About this exercise – Lines with the string "regular" must each be copied from the listing.

Material provided –
──────────────────────────────

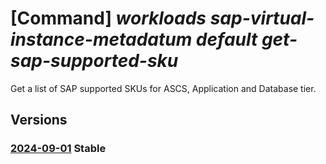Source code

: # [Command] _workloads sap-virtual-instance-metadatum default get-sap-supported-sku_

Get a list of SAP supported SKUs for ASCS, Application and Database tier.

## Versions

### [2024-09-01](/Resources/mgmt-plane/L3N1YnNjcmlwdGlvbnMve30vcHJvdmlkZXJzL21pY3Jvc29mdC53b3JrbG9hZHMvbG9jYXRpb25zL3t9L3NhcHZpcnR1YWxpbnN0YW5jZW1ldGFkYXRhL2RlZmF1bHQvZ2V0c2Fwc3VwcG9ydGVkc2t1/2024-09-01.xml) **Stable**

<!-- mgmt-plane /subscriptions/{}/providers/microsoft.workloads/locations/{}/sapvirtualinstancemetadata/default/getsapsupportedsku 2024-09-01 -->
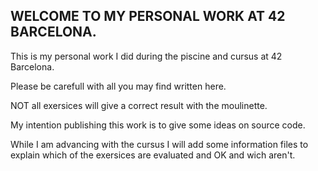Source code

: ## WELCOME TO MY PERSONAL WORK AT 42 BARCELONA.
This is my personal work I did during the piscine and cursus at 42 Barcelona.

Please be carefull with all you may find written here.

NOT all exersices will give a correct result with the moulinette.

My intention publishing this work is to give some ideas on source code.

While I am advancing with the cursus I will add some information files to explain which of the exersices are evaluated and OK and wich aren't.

──────────────────────────────

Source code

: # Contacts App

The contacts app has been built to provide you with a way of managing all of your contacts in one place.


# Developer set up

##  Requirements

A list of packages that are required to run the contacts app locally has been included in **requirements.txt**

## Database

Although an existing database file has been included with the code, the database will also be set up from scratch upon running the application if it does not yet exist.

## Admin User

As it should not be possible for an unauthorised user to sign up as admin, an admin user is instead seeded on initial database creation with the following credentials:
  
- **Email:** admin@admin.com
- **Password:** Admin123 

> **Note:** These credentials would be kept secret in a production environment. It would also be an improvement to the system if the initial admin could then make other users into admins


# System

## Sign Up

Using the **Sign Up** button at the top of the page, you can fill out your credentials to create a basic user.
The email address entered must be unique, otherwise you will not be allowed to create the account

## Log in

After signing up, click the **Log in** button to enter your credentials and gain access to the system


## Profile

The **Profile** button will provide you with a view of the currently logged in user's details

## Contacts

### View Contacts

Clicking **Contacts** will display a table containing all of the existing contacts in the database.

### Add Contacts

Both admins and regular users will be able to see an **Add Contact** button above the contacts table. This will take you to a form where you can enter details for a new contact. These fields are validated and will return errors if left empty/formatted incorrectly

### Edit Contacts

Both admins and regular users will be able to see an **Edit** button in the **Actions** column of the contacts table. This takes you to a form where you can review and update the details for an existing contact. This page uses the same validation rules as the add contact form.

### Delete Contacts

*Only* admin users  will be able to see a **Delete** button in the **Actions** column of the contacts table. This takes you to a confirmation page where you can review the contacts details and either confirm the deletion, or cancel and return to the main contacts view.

──────────────────────────────

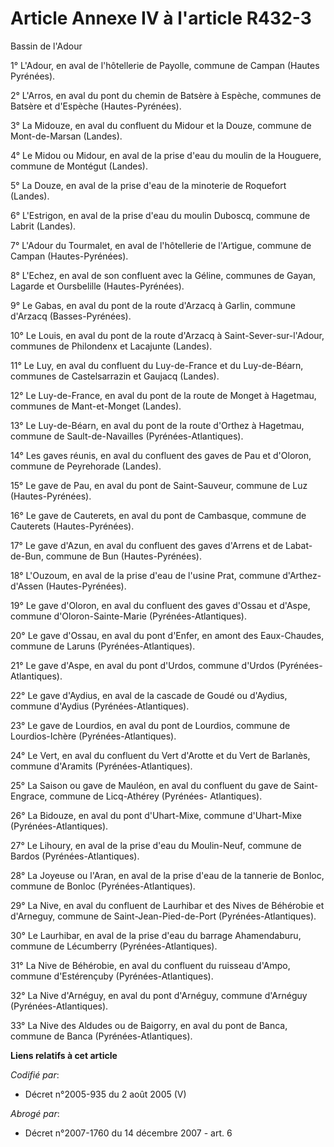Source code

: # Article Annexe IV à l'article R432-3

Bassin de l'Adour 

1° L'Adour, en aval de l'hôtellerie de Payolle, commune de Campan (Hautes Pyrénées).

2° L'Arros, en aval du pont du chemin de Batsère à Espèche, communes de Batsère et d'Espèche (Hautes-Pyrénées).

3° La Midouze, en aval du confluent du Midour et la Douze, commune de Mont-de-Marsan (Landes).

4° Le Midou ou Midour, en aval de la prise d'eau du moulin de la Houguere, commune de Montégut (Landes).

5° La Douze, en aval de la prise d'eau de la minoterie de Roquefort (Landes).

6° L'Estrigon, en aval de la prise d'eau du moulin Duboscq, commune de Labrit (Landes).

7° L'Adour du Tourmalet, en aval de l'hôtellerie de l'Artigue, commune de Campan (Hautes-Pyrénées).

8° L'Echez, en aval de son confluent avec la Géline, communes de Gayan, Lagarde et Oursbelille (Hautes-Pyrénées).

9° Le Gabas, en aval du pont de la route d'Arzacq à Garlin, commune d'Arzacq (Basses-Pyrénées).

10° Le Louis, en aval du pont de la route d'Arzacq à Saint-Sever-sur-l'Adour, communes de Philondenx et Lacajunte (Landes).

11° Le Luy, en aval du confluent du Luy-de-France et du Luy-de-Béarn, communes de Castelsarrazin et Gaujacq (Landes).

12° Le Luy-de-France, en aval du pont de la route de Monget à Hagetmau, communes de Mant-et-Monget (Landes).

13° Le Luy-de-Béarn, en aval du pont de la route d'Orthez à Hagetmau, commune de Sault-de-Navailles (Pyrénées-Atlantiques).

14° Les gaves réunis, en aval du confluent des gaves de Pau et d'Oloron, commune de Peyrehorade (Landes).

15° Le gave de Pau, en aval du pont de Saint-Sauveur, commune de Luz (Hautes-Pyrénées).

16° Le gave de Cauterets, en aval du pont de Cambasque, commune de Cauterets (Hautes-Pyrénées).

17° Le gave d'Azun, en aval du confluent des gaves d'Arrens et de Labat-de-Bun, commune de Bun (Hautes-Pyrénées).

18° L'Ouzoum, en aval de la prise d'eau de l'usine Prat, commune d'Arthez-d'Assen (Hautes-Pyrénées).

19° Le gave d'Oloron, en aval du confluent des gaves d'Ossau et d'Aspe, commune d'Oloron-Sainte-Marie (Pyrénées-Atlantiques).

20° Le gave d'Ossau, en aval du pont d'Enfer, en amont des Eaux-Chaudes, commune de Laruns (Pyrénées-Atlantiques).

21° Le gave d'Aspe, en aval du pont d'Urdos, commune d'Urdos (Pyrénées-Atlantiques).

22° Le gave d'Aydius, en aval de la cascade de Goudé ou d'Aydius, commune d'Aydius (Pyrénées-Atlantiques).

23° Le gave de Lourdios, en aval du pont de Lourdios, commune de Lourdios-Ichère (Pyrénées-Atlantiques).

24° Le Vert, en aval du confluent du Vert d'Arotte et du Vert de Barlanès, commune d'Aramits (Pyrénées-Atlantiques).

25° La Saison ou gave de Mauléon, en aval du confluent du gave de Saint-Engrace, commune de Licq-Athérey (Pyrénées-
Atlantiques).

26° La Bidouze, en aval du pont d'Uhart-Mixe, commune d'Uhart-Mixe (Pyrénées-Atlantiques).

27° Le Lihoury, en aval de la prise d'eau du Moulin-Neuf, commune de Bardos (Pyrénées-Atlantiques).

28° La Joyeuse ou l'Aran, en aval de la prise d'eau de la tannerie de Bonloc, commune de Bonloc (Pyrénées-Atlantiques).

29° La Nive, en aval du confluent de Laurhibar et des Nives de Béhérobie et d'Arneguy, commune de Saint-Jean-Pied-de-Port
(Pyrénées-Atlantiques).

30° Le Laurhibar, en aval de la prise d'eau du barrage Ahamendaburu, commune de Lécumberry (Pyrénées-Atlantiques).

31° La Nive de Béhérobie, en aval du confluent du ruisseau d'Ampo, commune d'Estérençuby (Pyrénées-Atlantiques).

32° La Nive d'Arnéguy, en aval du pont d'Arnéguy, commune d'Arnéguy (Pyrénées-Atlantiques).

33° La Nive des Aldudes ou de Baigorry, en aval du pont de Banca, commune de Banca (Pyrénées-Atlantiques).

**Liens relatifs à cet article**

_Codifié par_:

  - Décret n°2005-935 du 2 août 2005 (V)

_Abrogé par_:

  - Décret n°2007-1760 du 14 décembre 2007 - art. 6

──────────────────────────────

Expected output –
Both admins and regular users will be able to see an **Add Contact** button above the contacts table. This will take you to a form where you can enter details for a new contact. These fields are validated and will return errors if left empty/formatted incorrectly
Both admins and regular users will be able to see an **Edit** button in the **Actions** column of the contacts table. This takes you to a form where you can review and update the details for an existing contact. This page uses the same validation rules as the add contact form.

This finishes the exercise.